> Exercise requirements
What you return must be the full data, repeated verbatim, with no pictures in it.

Rendered images with source text
* * * *
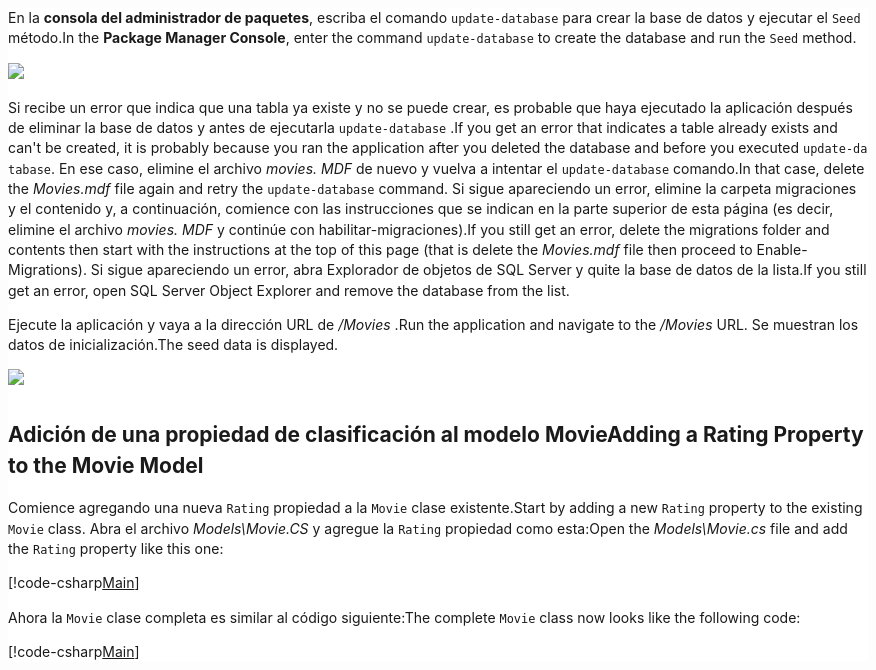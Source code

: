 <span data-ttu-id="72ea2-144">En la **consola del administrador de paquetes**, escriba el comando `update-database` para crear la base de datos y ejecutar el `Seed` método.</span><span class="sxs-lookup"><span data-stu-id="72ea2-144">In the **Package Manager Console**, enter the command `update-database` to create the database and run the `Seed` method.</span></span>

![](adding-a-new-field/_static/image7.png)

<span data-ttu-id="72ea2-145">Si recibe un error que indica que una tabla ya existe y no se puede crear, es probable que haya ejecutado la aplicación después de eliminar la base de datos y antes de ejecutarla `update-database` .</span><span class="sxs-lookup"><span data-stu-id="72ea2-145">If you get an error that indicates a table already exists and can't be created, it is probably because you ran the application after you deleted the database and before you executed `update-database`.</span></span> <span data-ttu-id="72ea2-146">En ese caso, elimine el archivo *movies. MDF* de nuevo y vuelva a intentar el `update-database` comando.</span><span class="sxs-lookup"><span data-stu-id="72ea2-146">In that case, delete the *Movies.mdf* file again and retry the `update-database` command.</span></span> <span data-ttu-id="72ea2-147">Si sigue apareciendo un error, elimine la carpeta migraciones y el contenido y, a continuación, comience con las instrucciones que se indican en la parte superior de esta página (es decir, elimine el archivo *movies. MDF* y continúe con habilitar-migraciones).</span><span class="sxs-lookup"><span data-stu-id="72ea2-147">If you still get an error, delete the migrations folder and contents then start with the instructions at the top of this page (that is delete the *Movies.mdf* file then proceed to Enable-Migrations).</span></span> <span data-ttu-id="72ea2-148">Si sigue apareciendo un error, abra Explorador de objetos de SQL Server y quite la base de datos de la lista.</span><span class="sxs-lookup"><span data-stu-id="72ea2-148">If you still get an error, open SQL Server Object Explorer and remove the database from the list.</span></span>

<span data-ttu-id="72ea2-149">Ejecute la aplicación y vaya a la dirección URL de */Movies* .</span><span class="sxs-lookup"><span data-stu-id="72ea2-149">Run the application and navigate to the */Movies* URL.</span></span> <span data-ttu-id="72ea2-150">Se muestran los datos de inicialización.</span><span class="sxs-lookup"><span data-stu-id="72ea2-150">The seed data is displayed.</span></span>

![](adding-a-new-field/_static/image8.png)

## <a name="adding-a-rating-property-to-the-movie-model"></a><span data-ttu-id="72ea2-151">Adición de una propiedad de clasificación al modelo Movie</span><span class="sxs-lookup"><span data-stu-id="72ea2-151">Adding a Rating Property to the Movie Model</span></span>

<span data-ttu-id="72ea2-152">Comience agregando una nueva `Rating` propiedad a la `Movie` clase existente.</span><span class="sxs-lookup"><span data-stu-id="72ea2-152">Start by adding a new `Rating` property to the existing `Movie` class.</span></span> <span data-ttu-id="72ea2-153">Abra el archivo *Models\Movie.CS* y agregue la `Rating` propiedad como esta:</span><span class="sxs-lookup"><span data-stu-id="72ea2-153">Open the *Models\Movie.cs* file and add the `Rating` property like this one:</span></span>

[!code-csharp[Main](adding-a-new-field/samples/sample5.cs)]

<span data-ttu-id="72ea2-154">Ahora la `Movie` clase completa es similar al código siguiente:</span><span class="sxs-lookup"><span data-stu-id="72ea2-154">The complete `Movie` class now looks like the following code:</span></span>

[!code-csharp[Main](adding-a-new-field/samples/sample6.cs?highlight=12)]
* * * *
> Answer area
Source code

: <span data-ttu-id="72ea2-144">En la **consola del administrador de paquetes**, escriba el comando `update-database` para crear la base de datos y ejecutar el `Seed` método.</span><span class="sxs-lookup"><span data-stu-id="72ea2-144">In the **Package Manager Console**, enter the command `update-database` to create the database and run the `Seed` method.</span></span>

![](adding-a-new-field/_static/image7.png)

<span data-ttu-id="72ea2-145">Si recibe un error que indica que una tabla ya existe y no se puede crear, es probable que haya ejecutado la aplicación después de eliminar la base de datos y antes de ejecutarla `update-database` .</span><span class="sxs-lookup"><span data-stu-id="72ea2-145">If you get an error that indicates a table already exists and can't be created, it is probably because you ran the application after you deleted the database and before you executed `update-database`.</span></span> <span data-ttu-id="72ea2-146">En ese caso, elimine el archivo *movies. MDF* de nuevo y vuelva a intentar el `update-database` comando.</span><span class="sxs-lookup"><span data-stu-id="72ea2-146">In that case, delete the *Movies.mdf* file again and retry the `update-database` command.</span></span> <span data-ttu-id="72ea2-147">Si sigue apareciendo un error, elimine la carpeta migraciones y el contenido y, a continuación, comience con las instrucciones que se indican en la parte superior de esta página (es decir, elimine el archivo *movies. MDF* y continúe con habilitar-migraciones).</span><span class="sxs-lookup"><span data-stu-id="72ea2-147">If you still get an error, delete the migrations folder and contents then start with the instructions at the top of this page (that is delete the *Movies.mdf* file then proceed to Enable-Migrations).</span></span> <span data-ttu-id="72ea2-148">Si sigue apareciendo un error, abra Explorador de objetos de SQL Server y quite la base de datos de la lista.</span><span class="sxs-lookup"><span data-stu-id="72ea2-148">If you still get an error, open SQL Server Object Explorer and remove the database from the list.</span></span>

<span data-ttu-id="72ea2-149">Ejecute la aplicación y vaya a la dirección URL de */Movies* .</span><span class="sxs-lookup"><span data-stu-id="72ea2-149">Run the application and navigate to the */Movies* URL.</span></span> <span data-ttu-id="72ea2-150">Se muestran los datos de inicialización.</span><span class="sxs-lookup"><span data-stu-id="72ea2-150">The seed data is displayed.</span></span>

![](adding-a-new-field/_static/image8.png)

## <a name="adding-a-rating-property-to-the-movie-model"></a><span data-ttu-id="72ea2-151">Adición de una propiedad de clasificación al modelo Movie</span><span class="sxs-lookup"><span data-stu-id="72ea2-151">Adding a Rating Property to the Movie Model</span></span>

<span data-ttu-id="72ea2-152">Comience agregando una nueva `Rating` propiedad a la `Movie` clase existente.</span><span class="sxs-lookup"><span data-stu-id="72ea2-152">Start by adding a new `Rating` property to the existing `Movie` class.</span></span> <span data-ttu-id="72ea2-153">Abra el archivo *Models\Movie.CS* y agregue la `Rating` propiedad como esta:</span><span class="sxs-lookup"><span data-stu-id="72ea2-153">Open the *Models\Movie.cs* file and add the `Rating` property like this one:</span></span>

[!code-csharp[Main](adding-a-new-field/samples/sample5.cs)]

<span data-ttu-id="72ea2-154">Ahora la `Movie` clase completa es similar al código siguiente:</span><span class="sxs-lookup"><span data-stu-id="72ea2-154">The complete `Movie` class now looks like the following code:</span></span>

[!code-csharp[Main](adding-a-new-field/samples/sample6.cs?highlight=12)]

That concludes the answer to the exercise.